[ENTRIES SHOWN Boundary: Start]

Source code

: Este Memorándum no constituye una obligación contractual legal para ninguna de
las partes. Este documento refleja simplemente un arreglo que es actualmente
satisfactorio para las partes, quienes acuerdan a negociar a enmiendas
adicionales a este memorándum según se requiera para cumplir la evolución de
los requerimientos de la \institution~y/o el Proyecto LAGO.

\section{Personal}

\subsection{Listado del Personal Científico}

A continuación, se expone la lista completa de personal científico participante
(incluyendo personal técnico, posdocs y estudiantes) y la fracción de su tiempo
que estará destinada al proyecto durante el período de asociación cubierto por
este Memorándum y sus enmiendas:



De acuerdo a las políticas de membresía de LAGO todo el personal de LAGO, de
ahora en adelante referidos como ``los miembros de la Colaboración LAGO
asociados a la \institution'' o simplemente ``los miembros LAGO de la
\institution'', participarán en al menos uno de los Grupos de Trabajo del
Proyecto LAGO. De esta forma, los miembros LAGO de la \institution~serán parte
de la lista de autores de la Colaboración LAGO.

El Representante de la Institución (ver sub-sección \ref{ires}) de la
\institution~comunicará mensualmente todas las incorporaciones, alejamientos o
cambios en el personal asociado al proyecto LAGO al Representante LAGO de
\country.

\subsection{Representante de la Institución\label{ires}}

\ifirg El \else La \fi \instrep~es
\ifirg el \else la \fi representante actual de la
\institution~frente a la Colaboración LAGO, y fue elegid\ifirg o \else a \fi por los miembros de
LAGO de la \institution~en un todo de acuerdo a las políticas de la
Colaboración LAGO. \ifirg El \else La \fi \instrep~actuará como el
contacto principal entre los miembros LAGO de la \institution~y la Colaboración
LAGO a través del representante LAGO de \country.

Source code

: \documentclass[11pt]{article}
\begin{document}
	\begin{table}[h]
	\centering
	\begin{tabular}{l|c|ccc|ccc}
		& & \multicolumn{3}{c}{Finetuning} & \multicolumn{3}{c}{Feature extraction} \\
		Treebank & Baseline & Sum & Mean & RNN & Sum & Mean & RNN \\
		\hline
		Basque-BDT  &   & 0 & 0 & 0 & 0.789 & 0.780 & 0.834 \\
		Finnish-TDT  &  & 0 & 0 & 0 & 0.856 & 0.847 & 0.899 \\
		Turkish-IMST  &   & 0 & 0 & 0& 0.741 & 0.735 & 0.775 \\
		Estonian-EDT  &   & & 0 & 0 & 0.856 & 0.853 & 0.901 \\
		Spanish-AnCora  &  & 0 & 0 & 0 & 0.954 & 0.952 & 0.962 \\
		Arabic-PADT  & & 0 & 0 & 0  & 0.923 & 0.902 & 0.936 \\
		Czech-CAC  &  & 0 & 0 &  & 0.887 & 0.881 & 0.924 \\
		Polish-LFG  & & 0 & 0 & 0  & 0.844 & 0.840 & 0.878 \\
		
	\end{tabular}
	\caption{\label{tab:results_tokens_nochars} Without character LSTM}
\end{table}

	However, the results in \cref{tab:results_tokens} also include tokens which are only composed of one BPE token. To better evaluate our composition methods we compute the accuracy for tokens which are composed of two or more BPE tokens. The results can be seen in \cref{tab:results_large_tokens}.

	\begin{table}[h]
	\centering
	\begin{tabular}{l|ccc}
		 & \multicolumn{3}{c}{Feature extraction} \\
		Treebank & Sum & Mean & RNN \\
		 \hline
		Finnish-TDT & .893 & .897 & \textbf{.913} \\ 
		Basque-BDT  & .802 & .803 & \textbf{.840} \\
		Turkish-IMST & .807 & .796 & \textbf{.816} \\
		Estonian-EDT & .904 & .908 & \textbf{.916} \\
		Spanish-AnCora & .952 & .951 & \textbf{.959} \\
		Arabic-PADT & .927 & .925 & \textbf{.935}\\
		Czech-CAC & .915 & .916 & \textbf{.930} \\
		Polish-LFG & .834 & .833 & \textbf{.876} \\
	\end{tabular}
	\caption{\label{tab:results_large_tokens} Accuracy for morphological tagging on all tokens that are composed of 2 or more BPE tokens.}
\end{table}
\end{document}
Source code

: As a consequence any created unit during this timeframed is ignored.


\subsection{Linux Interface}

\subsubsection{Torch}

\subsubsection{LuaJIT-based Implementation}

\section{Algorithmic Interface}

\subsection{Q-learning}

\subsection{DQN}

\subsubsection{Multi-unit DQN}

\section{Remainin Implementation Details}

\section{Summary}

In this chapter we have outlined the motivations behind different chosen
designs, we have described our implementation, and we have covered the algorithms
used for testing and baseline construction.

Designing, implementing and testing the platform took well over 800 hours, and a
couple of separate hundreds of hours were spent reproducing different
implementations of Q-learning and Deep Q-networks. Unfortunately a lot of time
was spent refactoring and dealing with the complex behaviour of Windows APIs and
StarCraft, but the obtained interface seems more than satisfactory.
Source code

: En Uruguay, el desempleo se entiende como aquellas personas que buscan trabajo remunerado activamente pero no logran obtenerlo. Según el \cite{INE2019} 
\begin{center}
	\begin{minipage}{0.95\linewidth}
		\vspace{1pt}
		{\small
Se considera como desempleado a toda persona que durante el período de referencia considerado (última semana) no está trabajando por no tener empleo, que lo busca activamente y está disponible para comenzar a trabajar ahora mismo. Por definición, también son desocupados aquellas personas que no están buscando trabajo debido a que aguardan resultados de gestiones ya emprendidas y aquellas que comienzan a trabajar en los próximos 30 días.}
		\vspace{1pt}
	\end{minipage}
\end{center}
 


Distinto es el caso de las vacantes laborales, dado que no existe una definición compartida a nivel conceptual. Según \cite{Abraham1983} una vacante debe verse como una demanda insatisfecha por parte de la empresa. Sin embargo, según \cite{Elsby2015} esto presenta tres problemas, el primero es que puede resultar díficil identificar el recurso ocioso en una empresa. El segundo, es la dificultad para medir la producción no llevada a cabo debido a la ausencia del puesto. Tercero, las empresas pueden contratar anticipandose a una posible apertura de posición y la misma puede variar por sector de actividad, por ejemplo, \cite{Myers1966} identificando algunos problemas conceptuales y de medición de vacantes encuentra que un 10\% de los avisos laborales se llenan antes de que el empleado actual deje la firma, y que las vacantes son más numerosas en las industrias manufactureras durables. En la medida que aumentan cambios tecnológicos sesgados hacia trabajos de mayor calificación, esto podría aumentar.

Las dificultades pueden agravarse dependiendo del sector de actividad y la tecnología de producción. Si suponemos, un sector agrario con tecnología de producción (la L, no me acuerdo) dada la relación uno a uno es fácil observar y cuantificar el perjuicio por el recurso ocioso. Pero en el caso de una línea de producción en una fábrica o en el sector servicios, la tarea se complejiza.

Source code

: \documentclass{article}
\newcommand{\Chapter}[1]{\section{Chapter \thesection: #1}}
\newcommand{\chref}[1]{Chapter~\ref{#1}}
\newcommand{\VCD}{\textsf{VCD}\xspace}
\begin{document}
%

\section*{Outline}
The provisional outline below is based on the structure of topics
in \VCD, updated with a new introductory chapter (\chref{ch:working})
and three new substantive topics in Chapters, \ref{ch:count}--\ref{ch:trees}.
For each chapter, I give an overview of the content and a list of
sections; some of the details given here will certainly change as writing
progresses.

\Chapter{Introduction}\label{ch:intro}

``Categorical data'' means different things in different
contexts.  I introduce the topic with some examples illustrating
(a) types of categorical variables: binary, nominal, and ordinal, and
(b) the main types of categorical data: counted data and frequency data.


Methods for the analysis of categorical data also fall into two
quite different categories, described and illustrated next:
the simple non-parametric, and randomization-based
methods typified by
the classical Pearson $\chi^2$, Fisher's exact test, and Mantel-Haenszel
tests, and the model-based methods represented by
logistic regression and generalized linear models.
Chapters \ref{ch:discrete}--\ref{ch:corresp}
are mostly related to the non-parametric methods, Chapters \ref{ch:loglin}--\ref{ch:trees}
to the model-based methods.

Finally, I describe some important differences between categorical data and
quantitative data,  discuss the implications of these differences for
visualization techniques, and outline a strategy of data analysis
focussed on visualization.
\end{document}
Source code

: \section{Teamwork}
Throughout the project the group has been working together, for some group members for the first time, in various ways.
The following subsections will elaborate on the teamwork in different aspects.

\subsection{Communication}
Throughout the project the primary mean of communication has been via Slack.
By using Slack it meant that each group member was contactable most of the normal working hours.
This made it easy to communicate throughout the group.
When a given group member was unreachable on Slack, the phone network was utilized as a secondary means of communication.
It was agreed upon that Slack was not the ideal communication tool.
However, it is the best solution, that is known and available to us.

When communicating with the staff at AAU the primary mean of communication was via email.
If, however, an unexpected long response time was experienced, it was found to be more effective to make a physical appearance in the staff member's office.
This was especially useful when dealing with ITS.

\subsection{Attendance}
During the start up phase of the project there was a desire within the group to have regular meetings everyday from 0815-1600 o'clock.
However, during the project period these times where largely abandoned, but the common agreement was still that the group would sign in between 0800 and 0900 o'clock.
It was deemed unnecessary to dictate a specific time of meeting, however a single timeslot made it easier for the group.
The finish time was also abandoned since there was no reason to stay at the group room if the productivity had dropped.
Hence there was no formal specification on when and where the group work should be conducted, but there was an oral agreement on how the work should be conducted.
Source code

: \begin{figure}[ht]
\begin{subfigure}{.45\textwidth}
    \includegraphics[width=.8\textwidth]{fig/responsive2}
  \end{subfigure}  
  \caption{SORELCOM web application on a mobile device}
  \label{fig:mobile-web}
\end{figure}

[ENTRIES SHOWN Boundary: End]

WHAT IS REQUIRED: The listing above holds a line with "(b) the main" and a line with "Finally, I describe". Print the stretch from the first through the second, exactly and alone.

RESULT:
(b) the main types of categorical data: counted data and frequency data.


Methods for the analysis of categorical data also fall into two
quite different categories, described and illustrated next:
the simple non-parametric, and randomization-based
methods typified by
the classical Pearson $\chi^2$, Fisher's exact test, and Mantel-Haenszel
tests, and the model-based methods represented by
logistic regression and generalized linear models.
Chapters \ref{ch:discrete}--\ref{ch:corresp}
are mostly related to the non-parametric methods, Chapters \ref{ch:loglin}--\ref{ch:trees}
to the model-based methods.

Finally, I describe some important differences between categorical data and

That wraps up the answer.